When it's rainy, the house is cleaned, and the children are occupied, it IS possible to read a whole lot of books! From Phyllis Reynolds Naylor, I read One of the Third Grade Thonkers (not as young as the title would indicate; actually a pretty good story); The Keeper (about mental illness-- an early effort); Walker's Crossing (about white supremacy in the western states. Good, but I don't know what the audience would be.)
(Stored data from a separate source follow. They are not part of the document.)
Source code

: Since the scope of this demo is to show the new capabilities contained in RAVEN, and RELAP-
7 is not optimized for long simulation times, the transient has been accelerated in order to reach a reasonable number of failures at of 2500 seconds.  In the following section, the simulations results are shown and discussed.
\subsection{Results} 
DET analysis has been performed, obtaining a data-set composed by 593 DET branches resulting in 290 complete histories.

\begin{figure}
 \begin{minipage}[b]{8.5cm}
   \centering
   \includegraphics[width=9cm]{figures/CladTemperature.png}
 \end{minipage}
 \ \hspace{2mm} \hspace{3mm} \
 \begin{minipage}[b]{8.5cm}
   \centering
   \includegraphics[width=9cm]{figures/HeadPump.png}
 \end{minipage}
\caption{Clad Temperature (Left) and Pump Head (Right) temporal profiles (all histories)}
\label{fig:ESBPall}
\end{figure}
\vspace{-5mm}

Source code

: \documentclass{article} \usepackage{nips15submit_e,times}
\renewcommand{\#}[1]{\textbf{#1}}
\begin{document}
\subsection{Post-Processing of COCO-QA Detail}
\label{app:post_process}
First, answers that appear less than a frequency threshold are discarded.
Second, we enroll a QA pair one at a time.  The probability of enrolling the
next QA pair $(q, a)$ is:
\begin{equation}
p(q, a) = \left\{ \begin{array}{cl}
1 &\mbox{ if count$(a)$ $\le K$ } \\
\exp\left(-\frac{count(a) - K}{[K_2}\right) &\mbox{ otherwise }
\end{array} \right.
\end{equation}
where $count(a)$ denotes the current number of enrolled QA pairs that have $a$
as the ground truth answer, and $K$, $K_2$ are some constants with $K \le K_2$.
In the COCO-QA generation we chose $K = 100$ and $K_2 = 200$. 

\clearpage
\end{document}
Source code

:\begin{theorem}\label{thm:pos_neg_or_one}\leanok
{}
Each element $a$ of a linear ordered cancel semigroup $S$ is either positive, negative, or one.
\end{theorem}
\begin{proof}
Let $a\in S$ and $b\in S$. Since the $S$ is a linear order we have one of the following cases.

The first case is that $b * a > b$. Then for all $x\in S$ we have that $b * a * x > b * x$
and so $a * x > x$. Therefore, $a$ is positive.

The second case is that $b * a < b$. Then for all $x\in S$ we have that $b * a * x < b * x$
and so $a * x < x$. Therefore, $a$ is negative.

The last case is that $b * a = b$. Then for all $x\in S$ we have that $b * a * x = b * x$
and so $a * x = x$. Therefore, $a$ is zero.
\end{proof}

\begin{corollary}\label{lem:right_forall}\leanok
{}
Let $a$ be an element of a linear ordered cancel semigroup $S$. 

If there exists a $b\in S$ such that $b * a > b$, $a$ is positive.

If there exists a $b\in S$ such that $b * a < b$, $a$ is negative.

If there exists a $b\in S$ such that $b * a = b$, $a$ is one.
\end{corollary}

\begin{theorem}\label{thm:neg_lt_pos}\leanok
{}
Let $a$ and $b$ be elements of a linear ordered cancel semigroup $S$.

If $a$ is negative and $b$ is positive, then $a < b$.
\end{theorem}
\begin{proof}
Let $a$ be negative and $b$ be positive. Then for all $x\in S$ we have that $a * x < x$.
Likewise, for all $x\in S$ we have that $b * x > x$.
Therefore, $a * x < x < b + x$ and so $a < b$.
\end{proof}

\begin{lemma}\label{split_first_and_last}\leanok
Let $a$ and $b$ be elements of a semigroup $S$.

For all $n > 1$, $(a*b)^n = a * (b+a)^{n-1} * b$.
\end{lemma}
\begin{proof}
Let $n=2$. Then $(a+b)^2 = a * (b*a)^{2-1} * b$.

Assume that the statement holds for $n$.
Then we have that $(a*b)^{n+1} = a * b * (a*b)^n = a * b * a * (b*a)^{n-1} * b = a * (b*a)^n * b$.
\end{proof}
From Joan Lowery Nixon, I read Land of Hope, Land of Dreams and Land of Promise, all of which I liked. A somewhat connected immigration series. Good for fans of pink books who have to read history. Also Candidate for Murder and The Kindnapping of Christina Lattimore, which were both good mysteries and, oddly enough, struck me as the sort of thing that girls who like romance books would like. Who knew? Reading a lot of books by the same author can sometimes become wearying, but both of these authors are so consistently good that I haven't minded.

Sunday, July 09, 2006

Assorted titles, good and bad.

As much as we need comedies for boys, I have added a new item to my "Won't Buy if it Has..." list. Won't buy books wherein the boy names his, uh, distinctly male parts. *Sigh* Shades of Judy Blume's Forever. So, I won't be adding Garfinkle's Storky. Also will skip Stephenson's Dancing With Elvis, since it is very long, only vaguely interesting, and too much of a historical novel for a time period we don't cover. Waltman's Learning the Game had way too many instances of the f-word; why do baseball players not swear while basketball players do?
Thinking about Sedgewick's Witch Hill-- I wasn't sure, but my ten year old son liked it. Also got mixed reviews on Gates' Dusk, about a genetically modified girl who has hawk DNA and eats rats whole; there's a lot of adventure and running and fights, but something about it left me cold. Did really enjoy Nield's Plastic Angel, about a girl who forms a rock band with her best friend. The students love reading about bands, but so often the life style and language choices ruin the books for me. This one was intriguing and just fun-- my "pink" book readers will love it, but it will enjoy a wider circulation. Whew. Caught up for now!

One More Garth Nix

Shade's Children seemed awful when I read the cover flap-- mutant monsters, children in "Meat Factories". Yuck. But it was intriguing for science fiction, and I liked the adventures that the children had while trying to stop all of the devastation. It was not an easy read, and there were several instances of the f-word, which I don't see a reason for at all. Still, it's circulated well (the fact that it's 11 Accelerated Reader points and a 6.4 rading level helps there, I'm sure), and reads quickly. It will be good for fans of Card's Enders's Game and Colfer's The Supernaturalist. Sci Fi with an evil, adventurous twist. Could do much worse.

Wednesday, July 05, 2006

Garth Nix

I thought I would not make it through Sabriel, but I did, and Lirael was pretty good. By the time I got to Abhorsen, I was hooked and really wanted to see how the story would end up. It almost seemed like there would be another, but I don't think there is. Now I have to see how I feel about tackling Shade's Children and maybe the Seventh Tower series. Sabirel is a good, solid fantasy series about a battle between good and evil, with lots of clever subplots. It was not esay reading, but I can now heartily recommend it to my fantasy fans. And yes, I have been reading; I just haven't been near a computer to post my musings.